VILLA ROMANA - HOME
VILLA ROMANA - HOME

VILLA ROMANA FELLOWS 2017

Andrea Bellu/Matei Bellu, Carina Brandes, Kasia Fudakowski, Stefan Pente and Farkhondeh Shahroudi are the Villa Romana Fellows 2017. This year’s jury – the artist Natascha Sadr Haghighian and Moritz Wesseler, Director of the Kölnischer Kunstverein – selected five artists from thirteen nominations. Andrea Bellu/Matei Bellu, Carina Brandes and Kasia Fudakowski will live and work at the Villa Romana in Florence from 1 February until 30 November 2017. Stefan Pente and Farkhondeh Shahroudi will each live in a studio on the Via Senese for 5 months.

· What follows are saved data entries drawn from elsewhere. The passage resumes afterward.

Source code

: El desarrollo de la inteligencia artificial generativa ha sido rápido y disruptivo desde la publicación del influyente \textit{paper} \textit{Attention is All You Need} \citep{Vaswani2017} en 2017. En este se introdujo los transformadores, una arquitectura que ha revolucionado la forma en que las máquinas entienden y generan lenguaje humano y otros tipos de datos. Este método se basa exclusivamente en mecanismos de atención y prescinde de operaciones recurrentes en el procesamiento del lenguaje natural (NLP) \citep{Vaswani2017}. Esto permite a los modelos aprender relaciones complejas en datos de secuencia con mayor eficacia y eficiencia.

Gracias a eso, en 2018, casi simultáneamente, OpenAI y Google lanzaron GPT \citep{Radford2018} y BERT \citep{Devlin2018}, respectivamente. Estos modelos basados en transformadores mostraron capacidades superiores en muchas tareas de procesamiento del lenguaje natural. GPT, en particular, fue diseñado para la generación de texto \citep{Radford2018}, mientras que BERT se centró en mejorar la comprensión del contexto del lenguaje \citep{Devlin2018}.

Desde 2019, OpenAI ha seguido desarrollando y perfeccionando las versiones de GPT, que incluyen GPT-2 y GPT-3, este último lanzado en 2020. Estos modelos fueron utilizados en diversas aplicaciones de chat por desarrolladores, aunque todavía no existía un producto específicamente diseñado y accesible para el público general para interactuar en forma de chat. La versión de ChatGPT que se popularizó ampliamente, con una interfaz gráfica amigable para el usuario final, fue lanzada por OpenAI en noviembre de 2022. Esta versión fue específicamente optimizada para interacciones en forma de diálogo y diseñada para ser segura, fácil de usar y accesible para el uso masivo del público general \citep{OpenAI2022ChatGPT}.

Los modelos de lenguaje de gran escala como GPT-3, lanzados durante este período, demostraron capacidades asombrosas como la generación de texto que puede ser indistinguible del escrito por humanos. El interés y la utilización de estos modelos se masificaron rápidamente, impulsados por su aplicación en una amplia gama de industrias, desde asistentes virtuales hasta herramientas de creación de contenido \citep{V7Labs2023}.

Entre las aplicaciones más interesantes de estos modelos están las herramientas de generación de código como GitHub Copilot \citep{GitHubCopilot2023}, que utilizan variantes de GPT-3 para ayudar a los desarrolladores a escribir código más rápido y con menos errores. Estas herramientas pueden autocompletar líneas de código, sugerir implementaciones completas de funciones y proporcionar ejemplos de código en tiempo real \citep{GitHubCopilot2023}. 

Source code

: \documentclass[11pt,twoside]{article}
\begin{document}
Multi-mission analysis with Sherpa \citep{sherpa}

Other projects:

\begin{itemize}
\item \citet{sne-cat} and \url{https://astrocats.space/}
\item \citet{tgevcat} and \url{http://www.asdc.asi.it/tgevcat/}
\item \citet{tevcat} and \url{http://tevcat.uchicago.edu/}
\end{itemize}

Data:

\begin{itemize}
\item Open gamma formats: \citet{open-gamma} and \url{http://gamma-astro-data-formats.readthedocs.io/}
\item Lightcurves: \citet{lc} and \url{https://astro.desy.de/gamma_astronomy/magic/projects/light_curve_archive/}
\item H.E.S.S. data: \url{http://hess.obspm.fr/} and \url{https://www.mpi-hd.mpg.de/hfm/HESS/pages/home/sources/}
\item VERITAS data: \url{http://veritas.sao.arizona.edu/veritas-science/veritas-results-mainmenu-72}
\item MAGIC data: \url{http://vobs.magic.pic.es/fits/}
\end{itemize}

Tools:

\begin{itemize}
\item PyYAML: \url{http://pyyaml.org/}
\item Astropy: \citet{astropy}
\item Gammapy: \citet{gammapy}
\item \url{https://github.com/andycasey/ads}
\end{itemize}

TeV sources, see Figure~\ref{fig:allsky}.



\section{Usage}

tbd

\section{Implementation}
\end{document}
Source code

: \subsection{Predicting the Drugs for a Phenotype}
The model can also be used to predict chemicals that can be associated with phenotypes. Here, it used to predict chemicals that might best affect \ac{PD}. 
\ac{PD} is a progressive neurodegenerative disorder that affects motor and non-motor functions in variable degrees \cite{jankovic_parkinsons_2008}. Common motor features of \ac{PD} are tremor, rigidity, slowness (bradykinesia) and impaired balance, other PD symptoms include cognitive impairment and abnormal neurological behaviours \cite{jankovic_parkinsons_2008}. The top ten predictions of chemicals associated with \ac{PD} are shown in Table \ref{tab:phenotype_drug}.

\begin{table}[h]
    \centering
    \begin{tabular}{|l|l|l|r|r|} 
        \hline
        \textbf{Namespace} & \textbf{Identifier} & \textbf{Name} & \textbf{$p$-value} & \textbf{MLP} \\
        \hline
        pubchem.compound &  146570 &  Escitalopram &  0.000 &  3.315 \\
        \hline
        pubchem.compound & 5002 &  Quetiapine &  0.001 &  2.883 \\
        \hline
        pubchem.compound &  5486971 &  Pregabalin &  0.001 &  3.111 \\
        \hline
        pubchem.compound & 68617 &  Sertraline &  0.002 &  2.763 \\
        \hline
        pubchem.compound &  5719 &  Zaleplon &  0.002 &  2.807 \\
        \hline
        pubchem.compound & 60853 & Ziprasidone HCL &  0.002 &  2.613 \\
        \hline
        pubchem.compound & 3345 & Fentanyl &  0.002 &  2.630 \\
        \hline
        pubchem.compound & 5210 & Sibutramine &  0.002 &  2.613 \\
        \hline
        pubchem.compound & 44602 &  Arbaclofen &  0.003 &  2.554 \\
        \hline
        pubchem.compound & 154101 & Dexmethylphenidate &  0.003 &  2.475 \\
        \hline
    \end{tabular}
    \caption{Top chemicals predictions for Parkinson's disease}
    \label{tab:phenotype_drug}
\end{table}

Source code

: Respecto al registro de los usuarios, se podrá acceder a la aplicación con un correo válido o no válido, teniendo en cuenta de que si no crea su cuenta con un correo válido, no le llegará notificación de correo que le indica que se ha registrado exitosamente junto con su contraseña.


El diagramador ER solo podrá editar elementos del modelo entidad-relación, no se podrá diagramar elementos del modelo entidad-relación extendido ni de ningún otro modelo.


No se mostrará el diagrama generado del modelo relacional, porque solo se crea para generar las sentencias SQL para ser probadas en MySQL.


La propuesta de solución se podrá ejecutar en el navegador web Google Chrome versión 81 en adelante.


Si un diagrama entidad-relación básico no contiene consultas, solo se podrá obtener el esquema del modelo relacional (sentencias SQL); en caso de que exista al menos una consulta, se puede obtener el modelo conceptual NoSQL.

Andrea Bellu/Matei Bellu currently live in Berlin. In their films, drawings, texts, and installations they identify gaps and discontinuities in historical narratives and transmit them in a reduced pictorial language. Their work is based on migrant, post-colonial and feminist perspectives and deals with omissions and misappropriation in everyday life. Their work is exhibited in the collection of the Museum für Moderne Kunst Frankfurt am Main. In 2016 they will participate at Archive Matters at the Centre for Feminist Research at Goldsmiths College in London.

Carina Brandes, born 1982 in Brunswick, studied there and lives in Leipzig. She works with the medium of analogue black-and-white photographs, which she develops herself in a laboratory. She usually stands in front of the camera herself as an actor and writes herself into casual and playful situations that alternate between controlled order and loss of control. Carina Brandes works both with the Team Gallery in New York and BQ in Berlin. She has taken part in many group exhibitions including MoMA PS1 and the Kunstverein Hannover, the Bonner Kunstverein and the Kölner Kunstverein.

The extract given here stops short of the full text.